I did enjoy the book.
Carol T. (Ankeny, IA)
If you are fond of Henry James, you'll find The Typewriter's Tale to be just the ticket; full of long, delicious, delectable sentences, themselves filled with admirable adjectives, fulsome feelings, and sensitive sensibilities. A good weekend's read.
Portia A. (Monroe Township, NJ)
Fact and Fiction Mixed
The book is centered around the young woman who was employed by Henry James as his typewriter, (the transcriber, not the machine). In the story she is Frieda Wroth, in reality she was Theodora Bosanquet. Most of the characters who appear were real people and my experience was much enhanced by the use of Google to understand who they were.
The author has mixed fact with fiction to write a very good book.
Viqui G. (State College, PA)
An Independent Typewriter
I enjoyed this charming novel, set in the early 1900s, once I got "into" the writing style that author Heyns adopts from Henry James. Frieda Wroth, the Typewriter, is a bright and talented young woman from limited means who is eager to experience a world beyond the confines of Rye and Mr James' employment. She falls in love with the charming Mr. Fullerton very quickly and then chooses to interpret his actions and inactions with a skewed sense of reality. As a result, she makes a few bad decisions, but she finds her moral compass at the end.

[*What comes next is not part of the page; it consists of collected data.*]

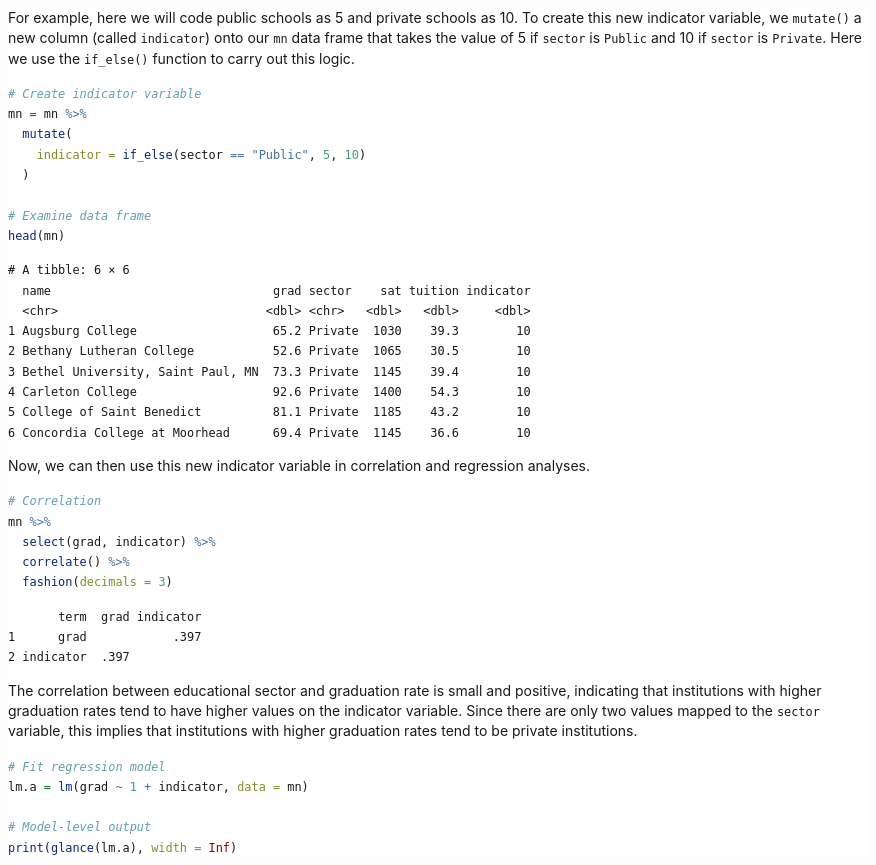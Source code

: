 For example, here we will code public schools as 5 and private schools as 10. To create this new indicator variable, we `mutate()` a new column (called `indicator`) onto our `mn` data frame that takes the value of 5 if `sector` is `Public` and 10 if `sector` is `Private`. Here we use the `if_else()` function to carry out this logic.


```r
# Create indicator variable
mn = mn %>%
  mutate(
    indicator = if_else(sector == "Public", 5, 10)
  )

# Examine data frame
head(mn)
```

```
# A tibble: 6 × 6
  name                               grad sector    sat tuition indicator
  <chr>                             <dbl> <chr>   <dbl>   <dbl>     <dbl>
1 Augsburg College                   65.2 Private  1030    39.3        10
2 Bethany Lutheran College           52.6 Private  1065    30.5        10
3 Bethel University, Saint Paul, MN  73.3 Private  1145    39.4        10
4 Carleton College                   92.6 Private  1400    54.3        10
5 College of Saint Benedict          81.1 Private  1185    43.2        10
6 Concordia College at Moorhead      69.4 Private  1145    36.6        10
```


Now, we can then use this new indicator variable in correlation and regression analyses.



```r
# Correlation
mn %>%
  select(grad, indicator) %>%
  correlate() %>%
  fashion(decimals = 3)
```

```
       term  grad indicator
1      grad            .397
2 indicator  .397          
```

The correlation between  educational sector and graduation rate is small and positive, indicating that institutions with higher graduation rates tend to have higher values on the indicator variable. Since there are only two values mapped to the `sector` variable, this implies that institutions with higher graduation rates tend to be private institutions.


```r
# Fit regression model
lm.a = lm(grad ~ 1 + indicator, data = mn)

# Model-level output
print(glance(lm.a), width = Inf)
```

The story is complicated with a lot of delightful dry humor. As a reader I was rooting for Frieda and I was relieved that Frieda eventually chose the "right" actions. This would be a great read for a literary book club.
Cheryl P. (Lebanon, PA)
The Typewriter's Tale
Thoroughly entertaining front cover to cover.
Patricia L. (Seward, AK)
The Typewriter Spews
"…nothing inhibited Mr. James as painfully as the need for conciseness…" laments his typewriter, 23 year old Frieda Wroth. In 1908 rural England, Frieda is employed by Mr. James to transform his dictation to written word by means of the new invention by Remington, typewriter referring to the person who uses the mechanism rather than the modern application of the word to define the machine itself. Frieda, being the person most qualified to comment on Mr. James penchant for wordiness due to the nature of her position.
Heyns, a South African English professor and James expert, has written a novel from the perspective of the typewriter, who Mr. James assumes to be a tool to make his writing task more efficient. Yet, the typewriter is privy to all comings and goings in the rustic abode and gets caught up in the trite intrigues that appear to have occupied Mr. James and his literary colleagues when not attending to their creative profession.
The best, though for some quite possibly the worst, aspect of The Typewriters Tale is the verbose nature of the prose. "These great cosmopolitan caravanserais combine in the most absorbing way in the world an air of cynical lawlessness and extreme fastidiousness; one feels they would countenance everything except one's being late for breakfast." is but one example. Heyns has considerable depth of knowledge about Henry James and utilizes it to craft a rather ordinary story. But his understanding of James artistic talent of molding the English language into feasts of words is coveted. This book is recommended for those who enjoy gorging on the language used to create the story as opposed to supping on the tale.